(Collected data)
=== Section Start ===
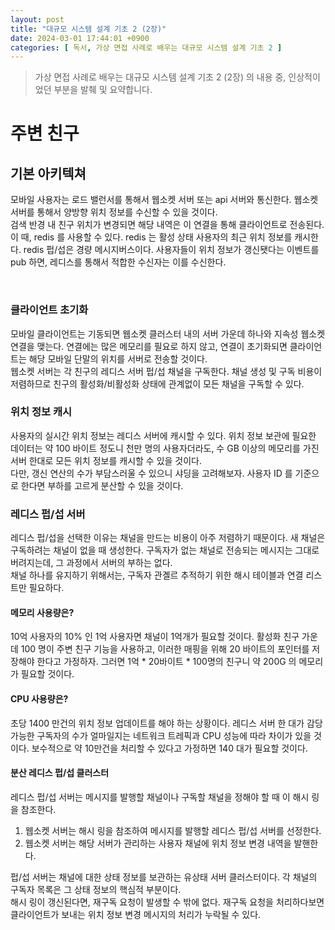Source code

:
 ```yaml
---
layout: post
title: "대규모 시스템 설계 기초 2 (2장)"
date: 2024-03-01 17:44:01 +0900
categories: [ 독서, 가상 면접 사례로 배우는 대규모 시스템 설계 기초 2 ]
---
```


> 가상 면접 사례로 배우는 대규모 시스템 설계 기초 2 (2장) 의 내용 중, 인상적이었던 부분을 발췌 및 요약합니다.

# 주변 친구

## 기본 아키텍쳐

모바일 사용자는 로드 밸런서를 통해서 웹소켓 서버 또는 api 서버와 통신한다. 웹소켓 서버를 통해서 양방향 위치 정보를 수신할 수 있을 것이다.
<br>
검색 반경 내 친구 위치가 변경되면 해당 내역은 이 연결을 통해 클라이언트로 전송된다. 이 때, redis 를 사용할 수 있다.
redis 는 활성 상태 사용자의 최근 위치 정보를 캐시한다. redis 펍/섭은 경량 메시지버스이다. 사용자들이 위치 정보가 갱신됏다는 이벤트를 pub 하면, 레디스를 통해서
적합한 수신자는 이를 수신한다.

<br>

### 클라이언트 초기화

모바일 클라이언트는 기동되면 웹소켓 클러스터 내의 서버 가운데 하나와 지속성 웹소켓 연결을 맺는다. 연결에는 많은 메모리를 필요로 하지 않고, 연결이 초기화되면 클라이언트는 해당
모바일 단말의 위치를 서버로 전송할 것이다.
<br>
웹소켓 서버는 각 친구의 레디스 서버 펍/섭 채널을 구독한다. 채널 생성 및 구독 비용이 저렴하므로 친구의 활성화/비활성화 상태에 관계없이 모든 채널을 구독할 수 있다.

### 위치 정보 캐시

사용자의 실시간 위치 정보는 레디스 서버에 캐시할 수 있다. 위치 정보 보관에 필요한 데이터는 약 100 바이트 정도니 천만 명의 사용자더라도, 수 GB 이상의 메모리를 가진 서버
한대로 모든 위치 정보를 캐시할 수 있을 것이다.
<br>
다만, 갱신 연산의 수가 부담스러울 수 있으니 샤딩을 고려해보자. 사용자 ID 를 기준으로 한다면 부하를 고르게 분산할 수 있을 것이다.

### 레디스 펍/섭 서버

레디스 펍/섭을 선택한 이유는 채널을 만드는 비용이 아주 저렴하기 때문이다. 새 채널은 구독하려는 채널이 없을 때 생성한다. 구독자가 없는 채널로 전송되는 메시지는 그대로
버려지는데, 그 과정에서 서버의 부하는 없다.
<br>
채널 하나를 유지하기 위해서는, 구독자 관곌르 추적하기 위한 해시 테이블과 연결 리스트만 필요하다.

#### 메모리 사용량은?

10억 사용자의 10% 인 1억 사용자면 채널이 1억개가 필요할 것이다. 활성화 친구 가운데 100 명이 주변 친구 기능을 사용하고, 이러한 매핑을 위해 20 바이트의 포인터를
저장해야 한다고 가정하자.
그러면 1억 * 20바이트 * 100명의 친구니 약 200G 의 메모리가 필요할 것이다.

#### CPU 사용량은?

초당 1400 만건의 위치 정보 업데이트를 해야 하는 상황이다. 레디스 서버 한 대가 감당 가능한 구독자의 수가 얼마일지는 네트워크 트레픽과 CPU 성능에 따라 차이가 있을
것이다. 보수적으로 약 10만건을 처리할 수 있다고 가정하면 140 대가 필요할 것이다.

#### 분산 레디스 펍/섭 클러스터

레디스 펍/섭 서버는 메시지를 발행할 채널이나 구독할 채널을 정해야 할 때 이 해시 링을 참조한다.
1. 웹소켓 서버는 해시 링을 참조하여 메시지를 발행할 레디스 펍/섭 서버를 선정한다.
2. 웹소켓 서버는 해당 서버가 관리하는 사용자 채널에 위치 정보 변경 내역을 발핸한다.

펍/섭 서버는 채널에 대한 상태 정보를 보관하는 유상태 서버 클러스터이다. 각 채널의 구독자 목록은 그 상태 정보의 핵심적 부분이다.
<br>
해시 링이 갱신된다면, 재구독 요청이 발생할 수 밖에 없다. 재구독 요청을 처리하다보면 클라이언트가 보내는 위치 정보 변경 메시지의 처리가 누락될 수 있다.
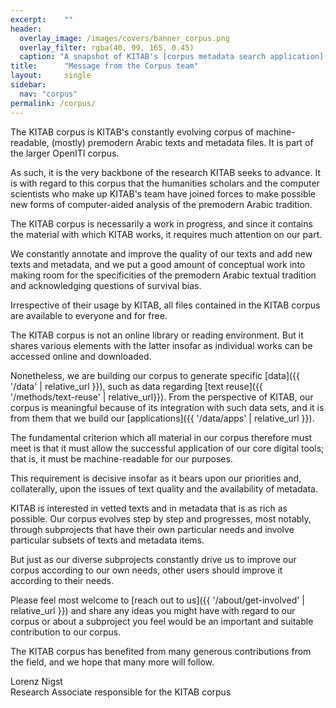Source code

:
```yaml
---
excerpt:	""
header:
  overlay_image: /images/covers/banner_corpus.png
  overlay_filter: rgba(40, 99, 165, 0.45)
  caption: "A snapshot of KITAB's [corpus metadata search application](https://kitab-corpus-metadata.azurewebsites.net/)."
title:		"Message from the Corpus team"
layout:		single
sidebar:
  nav: "corpus"
permalink: /corpus/
---
```

The KITAB corpus is KITAB's constantly evolving corpus of machine-readable, (mostly) premodern Arabic texts and metadata files. It is part of the larger OpenITI corpus.
As such, it is the very backbone of the research KITAB seeks to advance. It is with regard to this corpus that the humanities scholars and the computer scientists who make up KITAB's team have joined forces to make possible new forms of computer-aided analysis of the premodern Arabic tradition.
The KITAB corpus is necessarily a work in progress, and since it contains the material with which KITAB works, it requires much attention on our part.
We constantly annotate and improve the quality of our texts and add new texts and metadata, and we put a good amount of conceptual work into making room for the specificities of the premodern Arabic textual tradition and acknowledging questions of survival bias.
Irrespective of their usage by KITAB, all files contained in the KITAB corpus are available to everyone and for free.
The KITAB corpus is not an online library or reading environment. But it shares various elements with the latter insofar as individual works can be accessed online and downloaded.
Nonetheless, we are building our corpus to generate specific [data]({{ '/data' | relative_url }}), such as data regarding [text reuse]({{ '/methods/text-reuse' | relative_url}}). From the perspective of KITAB, our corpus is meaningful because of its integration with such data sets, and it is from them that we build our [applications]({{ '/data/apps' | relative_url }}).
The fundamental criterion which all material in our corpus therefore must meet is that it must allow the successful application of our core digital tools; that is, it must be machine-readable for our purposes.
This requirement is decisive insofar as it bears upon our priorities and, collaterally, upon the issues of text quality and the availability of metadata.
KITAB is interested in vetted texts and in metadata that is as rich as possible. Our corpus evolves step by step and progresses, most notably, through subprojects that have their own particular needs and involve particular subsets of texts and metadata items.
But just as our diverse subprojects constantly drive us to improve our corpus according to our own needs, other users should improve it according to their needs.
Please feel most welcome to [reach out to us]({{ '/about/get-involved' | relative_url }}) and share any ideas you might have with regard to our corpus or about a subproject you feel would be an important and suitable contribution to our corpus.
The KITAB corpus has benefited from many generous contributions from the field, and we hope that many more will follow.
Lorenz Nigst\
Research Associate responsible for the KITAB corpus
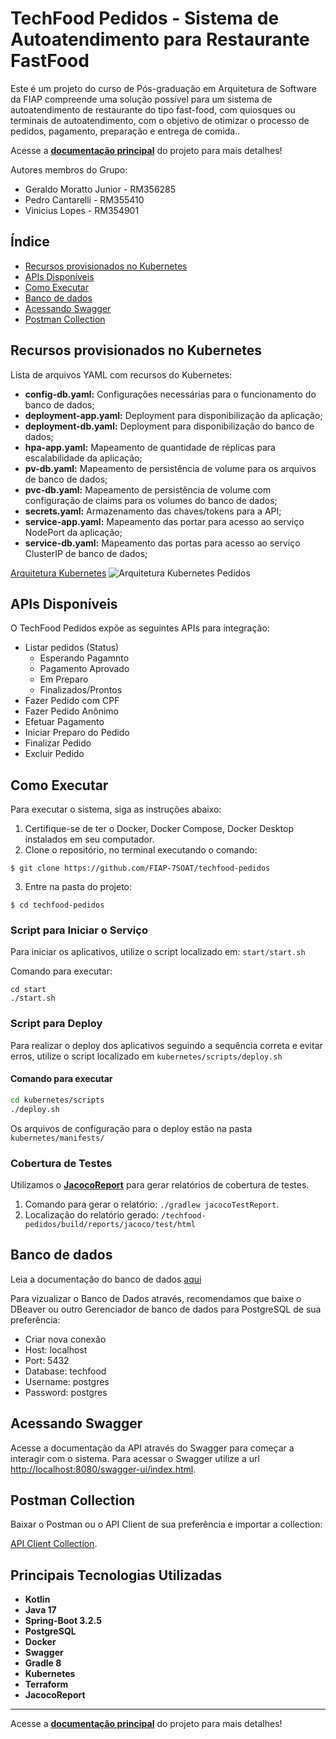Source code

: # TechFood Pedidos - Sistema de Autoatendimento para Restaurante FastFood

Este é um projeto do curso de Pós-graduação em Arquitetura de Software da FIAP compreende uma solução possível para um sistema de autoatendimento de restaurante do tipo fast-food, com quiosques ou terminais de autoatendimento, com o objetivo de otimizar o processo de pedidos, pagamento, preparação e entrega de comida..

Acesse a **[documentação principal](https://github.com/FIAP-7SOAT/techfood-docs)** do projeto para mais detalhes!

Autores membros do Grupo:

- Geraldo Moratto Junior - RM356285
- Pedro Cantarelli - RM355410
- Vinicius Lopes - RM354901

## Índice

- [Recursos provisionados no Kubernetes](#recursos-provisionados-no-kubernetes)
- [APIs Disponíveis](#apis-disponíveis)
- [Como Executar](#como-executar)
- [Banco de dados](#banco-de-dados)
- [Acessando Swagger](#acessando-swagger)
- [Postman Collection](#postman-collection)

## Recursos provisionados no Kubernetes

Lista de arquivos YAML com recursos do Kubernetes:

- **config-db.yaml:** Configurações necessárias para o funcionamento do banco de dados;
- **deployment-app.yaml:** Deployment para disponibilização da aplicação;
- **deployment-db.yaml:** Deployment para disponibilização do banco de dados;
- **hpa-app.yaml:** Mapeamento de quantidade de réplicas para escalabilidade da aplicação;
- **pv-db.yaml:** Mapeamento de persistência de volume para os arquivos de banco de dados;
- **pvc-db.yaml:** Mapeamento de persistência de volume com configuração de claims para os volumes do banco de dados;
- **secrets.yaml:** Armazenamento das chaves/tokens para a API;
- **service-app.yaml:** Mapeamento das portar para acesso ao serviço NodePort da aplicação;
- **service-db.yaml:** Mapeamento das portas para acesso ao serviço ClusterIP de banco de dados;

[Arquitetura Kubernetes](https://www.figma.com/board/JpMG7uY03GHnNY92hHxdb3/Lanchonete-de-Bairro?node-id=0-1&t=W1aQzvEzhq0IOrMn-0)
![Arquitetura Kubernetes Pedidos](https://cdn.discordapp.com/attachments/1310749229756448779/1310749743885844480/image.png?ex=6748fd53&is=6747abd3&hm=d63bca5895955e1bab5020d31a7ba7b051eba9d991e812b0159a7bf10e17c2b3&)

## APIs Disponíveis

O TechFood Pedidos expõe as seguintes APIs para integração:

- Listar pedidos (Status)
  - Esperando Pagamnto
  - Pagamento Aprovado
  - Em Preparo
  - Finalizados/Prontos
- Fazer Pedido com CPF
- Fazer Pedido Anônimo
- Efetuar Pagamento
- Iniciar Preparo do Pedido
- Finalizar Pedido
- Excluir Pedido

## Como Executar

Para executar o sistema, siga as instruções abaixo:

1. Certifique-se de ter o Docker, Docker Compose, Docker Desktop instalados em seu computador.
2. Clone o repositório, no terminal executando o comando:

```
$ git clone https://github.com/FIAP-7SOAT/techfood-pedidos
```

3. Entre na pasta do projeto:

```
$ cd techfood-pedidos
```

### Script para Iniciar o Serviço

Para iniciar os aplicativos, utilize o script localizado em: `start/start.sh`

Comando para executar:

```
cd start
./start.sh
```

### Script para Deploy

Para realizar o deploy dos aplicativos seguindo a sequência correta e evitar erros, utilize o script localizado em `kubernetes/scripts/deploy.sh`

#### Comando para executar

```bash
cd kubernetes/scripts
./deploy.sh
```

Os arquivos de configuração para o deploy estão na pasta `kubernetes/manifests/`

### Cobertura de Testes

Utilizamos o **[JacocoReport](https://www.jacoco.org/jacoco/trunk/index.html)** para gerar relatórios de cobertura de testes.

1. Comando para gerar o relatório: `./gradlew jacocoTestReport`.
2. Localização do relatório gerado: `/techfood-pedidos/build/reports/jacoco/test/html`

## Banco de dados

Leia a documentação do banco de dados [aqui](docs/database.md)

Para vizualizar o Banco de Dados através, recomendamos que baixe o DBeaver ou outro Gerenciador de banco de dados para PostgreSQL de sua preferência:

- Criar nova conexão
- Host: localhost
- Port: 5432
- Database: techfood
- Username: postgres
- Password: postgres

## Acessando Swagger

Acesse a documentação da API através do Swagger para começar a interagir com o sistema.
Para acessar o Swagger utilize a url [http://localhost:8080/swagger-ui/index.html](http://localhost:8080/swagger-ui/index.html).

## Postman Collection

Baixar o Postman ou o API Client de sua preferência e importar a collection:

[API Client Collection](src/main/resources/collection/fiap_techfood_postman_collection.json).

## Principais Tecnologias Utilizadas

- **Kotlin**
- **Java 17**
- **Spring-Boot 3.2.5**
- **PostgreSQL**
- **Docker**
- **Swagger**
- **Gradle 8**
- **Kubernetes**
- **Terraform**
- **JacocoReport**

---

Acesse a **[documentação principal](https://github.com/FIAP-7SOAT/techfood-docs)** do projeto para mais detalhes!
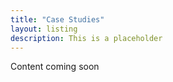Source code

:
 ```yaml
---
title: "Case Studies"
layout: listing
description: This is a placeholder
---
```


Content coming soon
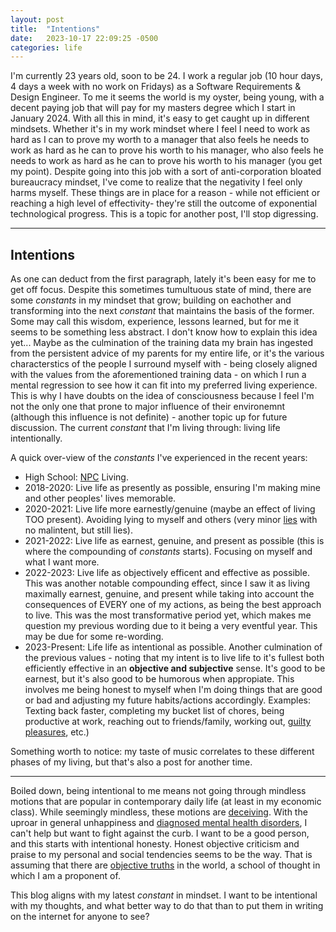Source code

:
 ```yaml
---
layout: post
title:  "Intentions"
date:   2023-10-17 22:09:25 -0500
categories: life
---
```


I'm currently 23 years old, soon to be 24. I work a regular job (10 hour days, 4 days a week with no work on Fridays) as a Software Requirements & Design Engineer. To me it seems the world is my oyster, being young, with a decent paying job that will pay for my masters degree which I start in January 2024. With all this in mind, it's easy to get caught up in different mindsets. Whether it's in my work mindset where I feel I need to work as hard as I can to prove my worth to a manager that also feels he needs to work as hard as he can to prove his worth to his manager, who also feels he needs to work as hard as he can to prove his worth to his manager (you get my point). Despite going into this job with a sort of anti-corporation bloated bureaucracy mindset, I've come to realize that the negativity I feel only harms myself. These things are in place for a reason - while not efficient or reaching a high level of effectivity- they're still the outcome of exponential technological progress. This is a topic for another post, I'll stop digressing.

---

## Intentions

As one can deduct from the first paragraph, lately it's been easy for me to get off focus. Despite this sometimes tumultuous state of mind, there are some *constants* in my mindset that grow; building on eachother and transforming into the next *constant* that maintains the basis of the former. Some may call this wisdom, experience, lessons learned, but for me it seems to be something less abstract. I don't know how to explain this idea yet... Maybe as the culmination of the training data my brain has ingested from the persistent advice of my parents for my entire life, or it's the various characterstics of the people I surround myself with - being closely aligned with the values from the aforementioned training data - on which I run a mental regression to see how it can fit into my preferred living experience. This is why I have doubts on the idea of consciousness because I feel I'm not the only one that prone to major influence of their environemnt (although this influence is not definite) - another topic up for future discussion. The current *constant* that I'm living through: living life intentionally.

A quick over-view of the *constants* I've experienced in the recent years:
  - High School: [NPC](https://www.urbandictionary.com/define.php?term=NPC) Living.
  - 2018-2020: Live life as presently as possible, ensuring I'm making mine and other peoples' lives memorable.
  - 2020-2021: Live life more earnestly/genuine (maybe an effect of living TOO present). Avoiding lying to myself and others (very minor [lies](https://en.wikipedia.org/wiki/White_lie_(disambiguation)) with no malintent, but still lies).
  - 2021-2022: Live life as earnest, genuine, and present as possible (this is where the compounding of *constants* starts). Focusing on myself and what I want more.
  - 2022-2023: Live life as objectively efficent and effective as possible. This was another notable compounding effect, since I saw it as living maximally earnest, genuine, and present while taking into account the consequences of EVERY one of my actions, as being the best approach to live. This was the most transformative period yet, which makes me question my previous wording due to it being a very eventful year. This may be due for some re-wording.
  - 2023-Present: Life life as intentional as possible. Another culmination of the previous values - noting that my intent is to live life to it's fullest both efficiently effective in an **objective and subjective** sense. It's good to be earnest, but it's also good to be humorous when appropiate. This involves me being honest to myself when I'm doing things that are good or bad and adjusting my future habits/actions accordingly. Examples: Texting back faster, completing my bucket list of chores, being productive at work, reaching out to friends/family, working out, [guilty pleasures](https://en.wikipedia.org/wiki/Recreational_drug_use), etc.)

Something worth to notice: my taste of music correlates to these different phases of my living, but that's also a post for another time.

---

Boiled down, being intentional to me means not going through mindless motions that are popular in contemporary daily life (at least in my economic class). While seemingly mindless, these motions are [deceiving](https://en.wikipedia.org/wiki/Operant_conditioning_chamber). With the uproar in general unhappiness and [diagnosed mental health disorders](https://www.search.org/mental-health-records-in-nics-increase-1491-over-the-past-decade/), I can't help but want to fight against the curb. I want to be a good person, and this starts with intentional honesty. Honest objective criticism and praise to my personal and social tendencies seems to be the way. That is assuming that there are [objective truths](https://en.wikipedia.org/wiki/Scientific_method) in the world, a school of thought in which I am a proponent of.

This blog aligns with my latest *constant* in mindset. I want to be intentional with my thoughts, and what better way to do that than to put them in writing on the internet for anyone to see?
=== Section End ===
**Exercise objective**: In the data above, find each line where the string "scripts" appears, then copy it.

**Exercise response**:
Para realizar o deploy dos aplicativos seguindo a sequência correta e evitar erros, utilize o script localizado em `kubernetes/scripts/deploy.sh`
cd kubernetes/scripts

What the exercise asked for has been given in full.